В поисках новой цельности: Интервью с филологом Сергеем Оробием

Jan 10, 2013 13:02

В поисках новой цельности

Знание-Сила. - № 1. - 2013. = http://znaniesila.livejournal.com/49549.html

Литературоведы, историки, философы, культурологи, вообще - гуманитарии-теоретики, в отличие от математиков и поэтов, вызревают и обретают собственное исследовательское лицо, как правило, довольно медленно. Тем примечательнее случаи, из этого правила выпадающие. Благовещенскому филологу Сергею Оробию (кстати, нашему автору - внимательный читатель успел, надеемся, обратить внимание на те его небольшие, но плотные и нетривиальные тексты, которые мы успели опубликовать) нет и тридцати. Между тем он, доцент кафедры филологического образования Благовещенского государственного педагогического университета - уже автор двух монографий, замеченных коллегами и рецензентами далеко за пределами Благовещенска - «“Бесконечный тупик” Дмитрия Галковского: структура, идеология, контекст» (2010) и «“Вавилонская башня” Михаила Шишкина: опыт модернизации русской прозы» (2011), кандидат наук (сейчас работает над докторской). Гораздо важнее, однако, то, что он - представитель (и создатель) нетривиальной исследовательской позиции, состоящей в стремлении изучать текущий литературный процесс, литературу в становлении - как целое.

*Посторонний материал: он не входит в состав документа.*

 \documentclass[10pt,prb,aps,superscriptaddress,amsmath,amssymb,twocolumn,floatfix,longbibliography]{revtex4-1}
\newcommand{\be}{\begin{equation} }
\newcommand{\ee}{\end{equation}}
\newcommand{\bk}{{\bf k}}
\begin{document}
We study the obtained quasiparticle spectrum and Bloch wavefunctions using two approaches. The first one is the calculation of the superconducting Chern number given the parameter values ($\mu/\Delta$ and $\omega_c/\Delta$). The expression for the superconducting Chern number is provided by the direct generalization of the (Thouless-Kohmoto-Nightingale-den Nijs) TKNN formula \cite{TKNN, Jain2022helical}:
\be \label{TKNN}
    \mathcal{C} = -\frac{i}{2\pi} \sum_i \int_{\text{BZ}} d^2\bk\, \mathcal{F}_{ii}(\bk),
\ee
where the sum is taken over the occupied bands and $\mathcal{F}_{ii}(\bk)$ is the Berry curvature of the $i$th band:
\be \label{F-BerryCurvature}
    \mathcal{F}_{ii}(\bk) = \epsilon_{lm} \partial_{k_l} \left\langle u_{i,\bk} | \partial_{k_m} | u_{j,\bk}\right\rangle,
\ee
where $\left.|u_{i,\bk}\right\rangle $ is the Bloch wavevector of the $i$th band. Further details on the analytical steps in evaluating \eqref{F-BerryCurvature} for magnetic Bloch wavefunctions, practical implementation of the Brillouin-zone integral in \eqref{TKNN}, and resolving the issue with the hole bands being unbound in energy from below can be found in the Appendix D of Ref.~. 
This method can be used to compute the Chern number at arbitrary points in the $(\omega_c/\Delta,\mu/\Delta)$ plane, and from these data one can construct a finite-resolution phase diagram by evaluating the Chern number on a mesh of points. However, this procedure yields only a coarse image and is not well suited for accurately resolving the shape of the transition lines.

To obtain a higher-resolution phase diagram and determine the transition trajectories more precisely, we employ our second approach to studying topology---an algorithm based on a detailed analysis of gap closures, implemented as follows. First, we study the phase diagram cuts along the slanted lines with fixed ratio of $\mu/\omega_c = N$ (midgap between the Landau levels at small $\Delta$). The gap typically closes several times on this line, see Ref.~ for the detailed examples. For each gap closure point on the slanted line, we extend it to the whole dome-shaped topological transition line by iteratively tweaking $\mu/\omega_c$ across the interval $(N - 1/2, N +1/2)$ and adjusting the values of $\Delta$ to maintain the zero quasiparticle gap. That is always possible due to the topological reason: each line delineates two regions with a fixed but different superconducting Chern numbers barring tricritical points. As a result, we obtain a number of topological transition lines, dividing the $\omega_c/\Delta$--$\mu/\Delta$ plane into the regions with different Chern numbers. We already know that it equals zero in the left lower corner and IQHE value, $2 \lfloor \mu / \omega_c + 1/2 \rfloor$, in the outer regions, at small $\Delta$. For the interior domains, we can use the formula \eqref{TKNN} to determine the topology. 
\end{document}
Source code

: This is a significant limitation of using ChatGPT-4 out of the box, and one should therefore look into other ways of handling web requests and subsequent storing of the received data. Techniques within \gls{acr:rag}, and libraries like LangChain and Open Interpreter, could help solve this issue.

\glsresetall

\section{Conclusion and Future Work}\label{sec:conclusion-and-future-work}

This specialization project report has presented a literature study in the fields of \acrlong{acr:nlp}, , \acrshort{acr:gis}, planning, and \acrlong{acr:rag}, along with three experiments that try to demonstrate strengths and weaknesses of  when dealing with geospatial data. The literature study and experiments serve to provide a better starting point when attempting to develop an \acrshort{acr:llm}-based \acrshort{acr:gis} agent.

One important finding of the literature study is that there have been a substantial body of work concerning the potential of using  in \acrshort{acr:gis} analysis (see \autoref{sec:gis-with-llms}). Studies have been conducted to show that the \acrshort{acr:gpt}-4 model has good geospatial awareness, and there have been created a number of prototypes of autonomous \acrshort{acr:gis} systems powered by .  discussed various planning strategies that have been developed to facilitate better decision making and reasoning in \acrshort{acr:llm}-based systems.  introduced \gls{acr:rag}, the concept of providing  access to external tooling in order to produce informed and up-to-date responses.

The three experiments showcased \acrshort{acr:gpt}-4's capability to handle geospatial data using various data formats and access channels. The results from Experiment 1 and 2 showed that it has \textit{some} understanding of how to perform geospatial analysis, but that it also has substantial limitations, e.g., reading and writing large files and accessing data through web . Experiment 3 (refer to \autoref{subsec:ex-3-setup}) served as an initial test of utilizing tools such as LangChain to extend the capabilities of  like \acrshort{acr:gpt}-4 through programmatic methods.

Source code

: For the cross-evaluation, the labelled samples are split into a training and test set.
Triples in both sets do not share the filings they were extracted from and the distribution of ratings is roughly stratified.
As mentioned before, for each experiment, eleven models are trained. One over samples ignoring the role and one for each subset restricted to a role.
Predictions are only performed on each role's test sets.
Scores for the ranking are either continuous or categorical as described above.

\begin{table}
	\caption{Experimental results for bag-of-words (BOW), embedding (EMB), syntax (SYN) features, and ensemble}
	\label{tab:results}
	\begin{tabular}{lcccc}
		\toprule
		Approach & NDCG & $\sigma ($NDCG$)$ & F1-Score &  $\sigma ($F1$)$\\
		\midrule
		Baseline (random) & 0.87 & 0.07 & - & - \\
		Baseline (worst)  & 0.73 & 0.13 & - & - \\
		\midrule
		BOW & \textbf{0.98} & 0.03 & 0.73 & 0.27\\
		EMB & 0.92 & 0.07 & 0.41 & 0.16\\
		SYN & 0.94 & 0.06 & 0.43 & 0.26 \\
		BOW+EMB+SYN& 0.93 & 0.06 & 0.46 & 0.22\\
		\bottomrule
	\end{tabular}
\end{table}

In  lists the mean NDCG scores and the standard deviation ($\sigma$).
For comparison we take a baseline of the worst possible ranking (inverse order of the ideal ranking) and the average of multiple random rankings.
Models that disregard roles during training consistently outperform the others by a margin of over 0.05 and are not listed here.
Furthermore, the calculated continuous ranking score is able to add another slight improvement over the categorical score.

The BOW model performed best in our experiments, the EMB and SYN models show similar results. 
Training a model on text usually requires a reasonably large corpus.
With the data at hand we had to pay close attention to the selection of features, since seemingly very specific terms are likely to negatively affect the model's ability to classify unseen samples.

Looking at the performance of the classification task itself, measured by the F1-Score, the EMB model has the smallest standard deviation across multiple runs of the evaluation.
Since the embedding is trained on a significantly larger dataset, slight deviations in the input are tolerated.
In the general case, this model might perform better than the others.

Наш корреспондент расспросил Сергея о его интеллектуальном предприятии, движимый не просто желанием узнать, как устроена эта исследовательская позиция, и даже не только интересом к начинающим учёным (который, вообще-то, мы очень надеемся сделать в «ЗС» систематическим). Дело ещё и в том, что предметы внимания молодого учёного и нашего журнала обнаруживают несомненные черты сходства. Ему интересна современная литература в становлении, нам - в том же становлении - новейшая, на глазах возникающая и растущая исследовательская мысль. Не говоря уже о том, что занимающие нашего героя модернизационные процессы в литературе, - их, как таковые, кажется, мало кто исследует, - составляют предмет заботы и нашего журнала, которому вообще важно следить за процессами культурных трансформаций и возникновения новых форм и смыслов. Как было не найти общий язык? И мы его нашли.

«Знание-Сила»: Начнём с самого амбициозного вопроса, предполагающего амбициозный ответ: какой Вам видится генеральная задача Вашей исследовательской работы?

Сергей Оробий: Задача состоит в том, чтобы дать целостный образ русского романа начала XXI века, по своей оригинальности не уступающего тургеневско-гончаровскому. Этот жанр я называю «матрицей современности».

«ЗС»: Можно ли утверждать, что у каждого времени - своя «матрица»? И у всякого ли она времени есть?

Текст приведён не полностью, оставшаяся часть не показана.